Is the overall message that people start thinking about animal microRNA targets beyond the 3’ UTR?
That certainly is one message, but there are several more. Several of the targets that we validated with our coding mutants and physiological evidence exist in the transcription factors in mice but not in the human or rhesus [monkeys] orthologs of these transcription factors. This suggests that, as far as the control of these transcription factors is concerned by the three microRNAs we were studying, the regulation picture in mice may be slightly different than the picture in humans.
Typical approaches to finding microRNA targets have used cross-genome conservation; basically, you would look for islands of conserved nucleotide segments in an otherwise non-conserved surrounding sequence. But, based on our findings, such an approach will likely constrain the set of targets that can be discovered. If you were to [apply this same approach to] these transcription factors in the coding region, you have several problems, one being that at the nucleotide level … the degree of conservation is much higher than it would be in the 3’ UTR. So, effectively, much of the sequence would be conserved and cross-genome conservation would buy you much less than it would in the 3’ UTR. So, you wouldn’t necessarily be able to discover many of these targets because they are not conserved in humans or rhesus monkeys.
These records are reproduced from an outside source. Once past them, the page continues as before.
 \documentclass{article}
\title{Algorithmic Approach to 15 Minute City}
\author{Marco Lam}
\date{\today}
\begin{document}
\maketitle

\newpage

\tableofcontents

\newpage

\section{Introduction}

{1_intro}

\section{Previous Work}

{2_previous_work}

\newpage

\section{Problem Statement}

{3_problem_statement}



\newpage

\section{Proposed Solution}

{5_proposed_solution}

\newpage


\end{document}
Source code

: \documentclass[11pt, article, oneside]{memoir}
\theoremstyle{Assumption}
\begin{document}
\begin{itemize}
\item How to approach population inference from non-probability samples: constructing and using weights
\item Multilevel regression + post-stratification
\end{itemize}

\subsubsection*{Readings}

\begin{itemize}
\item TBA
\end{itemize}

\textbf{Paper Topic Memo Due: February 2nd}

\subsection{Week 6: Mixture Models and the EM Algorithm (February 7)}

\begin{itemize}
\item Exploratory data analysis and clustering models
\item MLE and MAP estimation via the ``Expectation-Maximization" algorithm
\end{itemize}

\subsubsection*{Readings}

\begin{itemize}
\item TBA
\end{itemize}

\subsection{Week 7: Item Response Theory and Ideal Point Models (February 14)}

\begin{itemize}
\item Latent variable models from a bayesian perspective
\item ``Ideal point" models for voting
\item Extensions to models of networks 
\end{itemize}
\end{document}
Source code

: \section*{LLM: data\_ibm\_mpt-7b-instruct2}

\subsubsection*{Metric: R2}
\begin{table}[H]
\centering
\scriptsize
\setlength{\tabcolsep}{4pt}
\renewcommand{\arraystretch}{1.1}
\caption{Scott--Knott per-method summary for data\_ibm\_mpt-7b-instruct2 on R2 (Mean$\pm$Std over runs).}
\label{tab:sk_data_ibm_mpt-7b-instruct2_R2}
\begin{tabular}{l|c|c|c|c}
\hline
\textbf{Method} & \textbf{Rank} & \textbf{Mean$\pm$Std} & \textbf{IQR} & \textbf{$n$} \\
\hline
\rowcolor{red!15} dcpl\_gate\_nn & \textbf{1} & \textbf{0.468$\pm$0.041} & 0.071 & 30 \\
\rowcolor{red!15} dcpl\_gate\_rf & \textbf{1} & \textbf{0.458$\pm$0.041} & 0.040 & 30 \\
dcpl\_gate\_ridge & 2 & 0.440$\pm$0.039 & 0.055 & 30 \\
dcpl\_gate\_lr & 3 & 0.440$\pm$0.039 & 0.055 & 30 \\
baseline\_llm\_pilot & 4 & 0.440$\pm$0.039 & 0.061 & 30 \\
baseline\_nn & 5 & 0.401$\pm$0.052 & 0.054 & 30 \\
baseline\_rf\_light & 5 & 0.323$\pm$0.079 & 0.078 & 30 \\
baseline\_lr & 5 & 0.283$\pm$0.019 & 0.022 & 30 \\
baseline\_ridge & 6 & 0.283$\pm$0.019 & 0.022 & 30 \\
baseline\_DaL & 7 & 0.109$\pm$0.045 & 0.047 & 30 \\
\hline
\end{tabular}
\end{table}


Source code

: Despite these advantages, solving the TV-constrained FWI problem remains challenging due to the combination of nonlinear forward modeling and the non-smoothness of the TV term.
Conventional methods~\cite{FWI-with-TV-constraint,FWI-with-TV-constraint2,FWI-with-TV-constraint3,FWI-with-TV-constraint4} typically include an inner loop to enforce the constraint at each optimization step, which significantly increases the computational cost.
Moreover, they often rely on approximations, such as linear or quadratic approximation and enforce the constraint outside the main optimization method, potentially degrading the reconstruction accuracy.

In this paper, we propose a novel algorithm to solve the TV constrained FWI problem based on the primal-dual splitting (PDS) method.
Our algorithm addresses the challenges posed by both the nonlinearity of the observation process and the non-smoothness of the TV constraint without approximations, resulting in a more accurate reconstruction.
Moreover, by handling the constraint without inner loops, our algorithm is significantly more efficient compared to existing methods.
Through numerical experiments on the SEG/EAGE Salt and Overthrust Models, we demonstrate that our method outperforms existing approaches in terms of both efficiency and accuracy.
In the absence of sequence conservation, conventional wisdom would suggest that this is likely not a target. But as it turned out, it is.
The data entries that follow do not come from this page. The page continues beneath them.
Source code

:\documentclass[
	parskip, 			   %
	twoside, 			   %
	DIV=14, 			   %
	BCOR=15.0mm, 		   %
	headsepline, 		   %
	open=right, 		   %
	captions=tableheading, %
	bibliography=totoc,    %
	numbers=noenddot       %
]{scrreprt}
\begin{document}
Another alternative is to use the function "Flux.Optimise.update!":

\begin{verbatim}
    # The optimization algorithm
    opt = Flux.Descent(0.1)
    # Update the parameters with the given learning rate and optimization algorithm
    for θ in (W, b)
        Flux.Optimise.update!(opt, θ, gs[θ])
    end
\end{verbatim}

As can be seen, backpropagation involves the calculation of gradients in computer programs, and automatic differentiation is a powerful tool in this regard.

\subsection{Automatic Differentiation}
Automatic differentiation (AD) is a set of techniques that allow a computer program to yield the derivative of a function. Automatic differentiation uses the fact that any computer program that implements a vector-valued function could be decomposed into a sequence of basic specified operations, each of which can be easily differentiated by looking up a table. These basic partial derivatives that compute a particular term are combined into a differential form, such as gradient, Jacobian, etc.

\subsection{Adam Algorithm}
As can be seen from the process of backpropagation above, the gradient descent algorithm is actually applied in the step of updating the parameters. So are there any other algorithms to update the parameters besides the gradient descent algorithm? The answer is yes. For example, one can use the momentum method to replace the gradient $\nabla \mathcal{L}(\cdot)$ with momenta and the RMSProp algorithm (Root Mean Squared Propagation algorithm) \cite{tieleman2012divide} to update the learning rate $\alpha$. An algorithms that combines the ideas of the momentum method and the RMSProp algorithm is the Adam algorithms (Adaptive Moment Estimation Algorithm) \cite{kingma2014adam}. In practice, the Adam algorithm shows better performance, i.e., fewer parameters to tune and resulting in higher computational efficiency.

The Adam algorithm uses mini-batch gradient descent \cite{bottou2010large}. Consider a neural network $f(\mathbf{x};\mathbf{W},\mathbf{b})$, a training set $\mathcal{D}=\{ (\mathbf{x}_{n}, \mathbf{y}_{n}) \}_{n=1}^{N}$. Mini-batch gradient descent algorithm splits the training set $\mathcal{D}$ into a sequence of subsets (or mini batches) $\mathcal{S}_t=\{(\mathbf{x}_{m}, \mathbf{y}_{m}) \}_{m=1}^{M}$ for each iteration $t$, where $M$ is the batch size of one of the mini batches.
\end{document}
Another message is that, if you recall the original papers … in which [it was shown that] let-7 targets lin-41 and lin-14, those early microRNA/mRNA pairs contained bulges or G:U pairs in the seed region. What we’re seeing in our results is that these situations may not be uncommon. Four out of the 5 targets that we’re showing do not contain the seed either because there is a G:U pair or there is a bulge. If one applies seed conservation to filter out candidates one may miss bona fide targets.
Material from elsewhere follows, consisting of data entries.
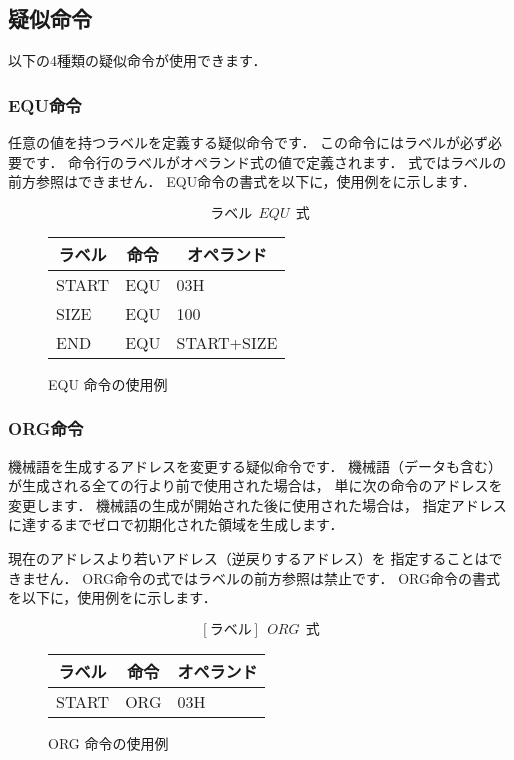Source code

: \subsection{疑似命令}
以下の4種類の疑似命令が使用できます．

\subsubsection{EQU命令}
任意の値を持つラベルを定義する疑似命令です．
この命令にはラベルが必ず必要です．
命令行のラベルがオペランド式の値で定義されます．
式ではラベルの前方参照はできません．
EQU命令の書式を以下に，使用例をに示します．

{\small\[ ラベル~~EQU~~式 \]}

\begin{figure}[btp]
\begin{center}
{\tt\small\begin{tabular}{|l|l|l|}\hline
\multicolumn{1}{|c|}{ラベル} & 
        \multicolumn{1}{c|}{命令} & \multicolumn{1}{c|}{オペランド} \\\hline
START & EQU & 03H \\
SIZE  & EQU & 100 \\
END   & EQU & START+SIZE \\\hline
\end{tabular}}
\caption{EQU 命令の使用例}
\label{fig:appB:equ}
\end{center}
\end{figure}

\subsubsection{ORG命令}
機械語を生成するアドレスを変更する疑似命令です．
機械語（データも含む）が生成される全ての行より前で使用された場合は，
単に次の命令のアドレスを変更します．
機械語の生成が開始された後に使用された場合は，
指定アドレスに達するまでゼロで初期化された領域を生成します．

現在のアドレスより若いアドレス（逆戻りするアドレス）を
指定することはできません．
ORG命令の式ではラベルの前方参照は禁止です．
ORG命令の書式を以下に，使用例をに示します．

{\small\[ [ラベル]~~ORG~~式\]}

\begin{figure}[btp]
\begin{center}
{\tt\small\begin{tabular}{|l|l|l|}\hline
\multicolumn{1}{|c|}{ラベル} & 
        \multicolumn{1}{c|}{命令} & \multicolumn{1}{c|}{オペランド} \\\hline
START & ORG & 03H \\\hline
\end{tabular}}
\caption{ORG 命令の使用例}
\label{fig:appB:org}
\end{center}
\end{figure}

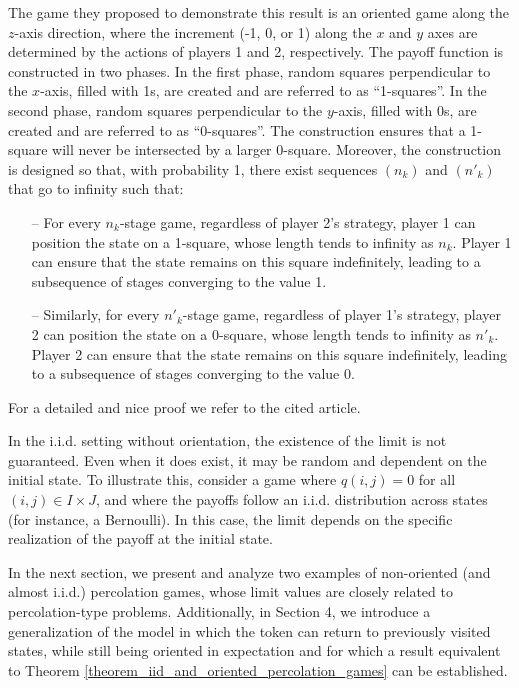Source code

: 	The game they proposed to demonstrate this result is an oriented game along the $z$-axis direction, where the increment (-1, 0, or 1) along the $x$ and $y$ axes are determined by the actions of players 1 and 2, respectively. The payoff function is constructed in two phases. In the first phase, random squares perpendicular to the $x$-axis, filled with 1s, are created and are referred to as ``1-squares''. In the second phase, random squares perpendicular to the $y$-axis, filled with 0s, are created and are referred to as ``0-squares''. The construction ensures that a 1-square will never be intersected by a larger 0-square. Moreover, the construction is designed so that, with probability 1, there exist sequences $(n_{k})$ and $(n'_{k})$ that go to infinity such that:
	\begin{itemize} 
		\item[--] For every $n_{k}$-stage game, regardless of player 2's strategy, player 1 can position the state on a 1-square, whose length tends to infinity as $n_{k}$. Player 1 can ensure that the state remains on this square indefinitely, leading to a subsequence of stages converging to the value 1. 
		\item[--] Similarly, for every $n'_{k}$-stage game, regardless of player 1's strategy, player 2 can position the state on a 0-square, whose length tends to infinity as $n'_{k}$. Player 2 can ensure that the state remains on this square indefinitely, leading to a subsequence of stages converging to the value 0.
	\end{itemize}
	For a detailed and nice proof we refer to the cited article.

	In the i.i.d. setting without orientation, the existence of the limit is not guaranteed. Even when it does exist, it may be random and dependent on the initial state. To illustrate this, consider a game where $q(i, j) = 0$ for all $(i, j) \in I \times J$, and where the payoffs follow an i.i.d. distribution across states (for instance, a Bernoulli). In this case, the limit depends on the specific realization of the payoff at the initial state.


	In the next section, we present and analyze two examples of non-oriented (and almost i.i.d.) percolation games, whose limit values are closely related to percolation-type problems. Additionally, in Section 4, we introduce a generalization of the model in which the token can return to previously visited states, while still being oriented in expectation and for which a result equivalent to Theorem \ref{theorem_iid_and_oriented_percolation_games} can be established.
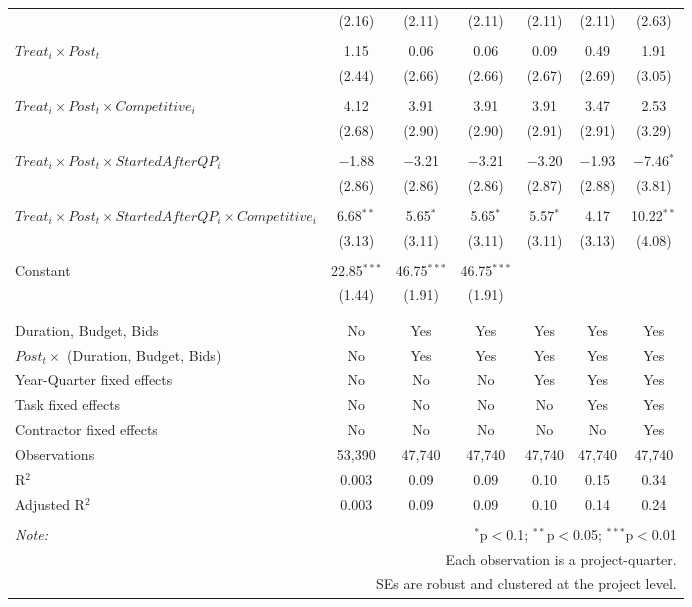 \documentclass[
]{article}
\begin{document}
\begin{table}[H]
\begin{tabular}{@{\extracolsep{-3pt}}lcccccc}
  & (2.16) & (2.11) & (2.11) & (2.11) & (2.11) & (2.63) \\ 
  & & & & & & \\ 
 $Treat_i \times Post_t$ & 1.15 & 0.06 & 0.06 & 0.09 & 0.49 & 1.91 \\ 
  & (2.44) & (2.66) & (2.66) & (2.67) & (2.69) & (3.05) \\ 
  & & & & & & \\ 
 $Treat_i \times Post_t \times Competitive_i$ & 4.12 & 3.91 & 3.91 & 3.91 & 3.47 & 2.53 \\ 
  & (2.68) & (2.90) & (2.90) & (2.91) & (2.91) & (3.29) \\ 
  & & & & & & \\ 
 $Treat_i \times Post_t \times StartedAfterQP_i$ & $-$1.88 & $-$3.21 & $-$3.21 & $-$3.20 & $-$1.93 & $-$7.46$^{*}$ \\ 
  & (2.86) & (2.86) & (2.86) & (2.87) & (2.88) & (3.81) \\ 
  & & & & & & \\ 
 $Treat_i \times Post_t \times StartedAfterQP_i \times Competitive_i$ & 6.68$^{**}$ & 5.65$^{*}$ & 5.65$^{*}$ & 5.57$^{*}$ & 4.17 & 10.22$^{**}$ \\ 
  & (3.13) & (3.11) & (3.11) & (3.11) & (3.13) & (4.08) \\ 
  & & & & & & \\ 
 Constant & 22.85$^{***}$ & 46.75$^{***}$ & 46.75$^{***}$ &  &  &  \\ 
  & (1.44) & (1.91) & (1.91) &  &  &  \\ 
  & & & & & & \\ 
\hline \\[-1.8ex] 
Duration, Budget, Bids & No & Yes & Yes & Yes & Yes & Yes \\ 
$Post_t \times $  (Duration, Budget, Bids) & No & Yes & Yes & Yes & Yes & Yes \\ 
Year-Quarter fixed effects & No & No & No & Yes & Yes & Yes \\ 
Task fixed effects & No & No & No & No & Yes & Yes \\ 
Contractor fixed effects & No & No & No & No & No & Yes \\ 
Observations & 53,390 & 47,740 & 47,740 & 47,740 & 47,740 & 47,740 \\ 
R$^{2}$ & 0.003 & 0.09 & 0.09 & 0.10 & 0.15 & 0.34 \\ 
Adjusted R$^{2}$ & 0.003 & 0.09 & 0.09 & 0.10 & 0.14 & 0.24 \\ 
\hline 
\hline \\[-1.8ex] 
\textit{Note:}  & \multicolumn{6}{r}{$^{*}$p$<$0.1; $^{**}$p$<$0.05; $^{***}$p$<$0.01} \\ 
 & \multicolumn{6}{r}{Each observation is a project-quarter.} \\ 
 & \multicolumn{6}{r}{SEs are robust and clustered at the project level.} \\ 
\end{tabular} 
\end{table}
\end{document}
[Another] very exciting result, although it says that the problem is more challenging than we thought, is something that we’re pointing out in the [Nature] paper but published a year ago in Stem Cells. [In that paper, we showed] that microRNA-134 targets the 3’ UTR of Nanog whereas in [our newest paper], we’re showing that it targets the CDS of Sox2.
What we’re pointing out is that the 3’ UTR target of Nanog for microRNA-134 is actually right in the middle of a B2 SINE element that is embedded in that 3’UTR. To the best of my knowledge, this is the first concrete example of an experimentally validated interaction between a microRNA and a repeat element. Because the target is in the middle of the repeat element, clearly the context in which that target appears would be conserved across many of the other instances of that SINE element. Since the local structure in three dimensions is likely also conserved, any gene transcript that contains that same repeat element in its messenger RNA must be targeted by microRNA-134, which of course raises the number of eventual targets while at the same time brings repeat elements into the picture.
Repeat elements are generally not conserved across species, which again brings us back to the point about [using] cross-genome conservation to find targets. Many of these results would not have been possible if we were enforcing the cross-genome conservation constraint ourselves.
I guess keeping an open mind is going to be important as the microRNA field progresses.
I think it’s a safe statement to say that all of the practitioners, and this certainly includes us too, are realizing increasingly that [RNAi] is a deceivingly simple phenomenon. [The basic description of it] is reasonably straightforward, but there is so much behind it that we keep on uncovering that it will certainly be very helpful to be vigilant, so to speak.